As a financial advisor, I was responsible for putting together financial plans for clients and recommending investments for their money. If clients had money to invest, they typically did not want to take too much risk with it. Their feeling was that they worked hard to accumulate that wealth and therefore, they did not want the markets or investments to deteriorate their wealth. The fact is that just about every investment you can think of has risk. Some of them have more than others. And risk is not necessarily a bad thing. Typically when you take on more risk, you get more “reward.” At the end of the day, I wanted to protect my client’s money as well, and I wanted them to feel “safe and sound.” The only true guarantee that I could suggest to clients to make them feel “safe and sound,” though, was insurance. In fact, I insisted on a certain level of it for most clients. Many financial advisors do not view insurance as part of an overall plan, and I think that is a mistake. For me, the insurance component might not be as “sexy” as the stock market, but it is the “safe and sound” option. Again, you have worked hard to afford your home or your car or lifestyle. You would not want a catastrophic accident to happen that would take that all away.
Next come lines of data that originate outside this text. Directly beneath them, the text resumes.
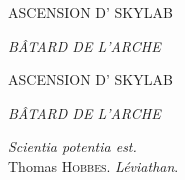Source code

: \documentclass[a4paper,12pt,twoside,french]{book}
\begin{document}
  \frontmatter


  \thispagestyle{empty}
  \null\vfill           %

  \begin{center}
    {
      {
        \large
        \MakeUppercase{
          Ascension d’\elena{} skylab}
          \vspace{0.5em}
          
          \MakeUppercase{{\em{}bâtard de l’Arche}
        }
      }

    }
  \end{center}

  \vfill\null           %

  


  \cleardoublepage

  \thispagestyle{empty}
  \null\vfill           %

  \begin{center}
    {

      {
        \Huge
        \MakeUppercase{
          Ascension d’\elena{} skylab}
          \vspace{0.5em}
          
          \MakeUppercase{{\em{}bâtard de l’Arche}
        }
      }

      {
        \vspace{2em}
        \large
        \begin{flushright}
          {\em Scientia potentia est.}\\
%
          {\normalsize Thomas \textsc{Hobbes}. {\em Léviathan}.}
        \end{flushright}
      }
    }
  \end{center}
\end{document}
Not all insurance is necessary and not all insurance is “worth” it. At the very minimum, I believe people should have homeowner’s or rental insurance, car insurance, and health insurance. I don’t think that life insurance is necessary for everyone, but there are certain instances where I feel it is a must. On a basic level, where life insurance is concerned, you have whole life or permanent insurance or term life insurance. Unless it is part of a larger estate planning strategy, I don’t feel that whole life insurance is worth the cost, so that leaves term insurance. I like to see people who have a mortgage and/or children have term insurance. If something were to happen to you, your home and your children would be the biggest “financial concerns” that you would have. Term life insurance could help your surviving family members stay in their home and if you have children, it could help pay for their college or lifestyle for a period of time. Most people in their 20s, 30s, and 40s do not want to think about life insurance; however, if something were to happen to you or someone you love at this age, the financial burden could be catastrophic on those left behind. In addition, it is less expensive to get life insurance while you’re younger and if anything were to happen to you down the road, you run the risk of becoming “uninsurable,” and you would miss your opportunity to even have life insurance. In this song they say “even if we’re six feet underground I know that we’ll be safe and sound.” Yes, if you were six feet under, you would be safe and sound, but would your family?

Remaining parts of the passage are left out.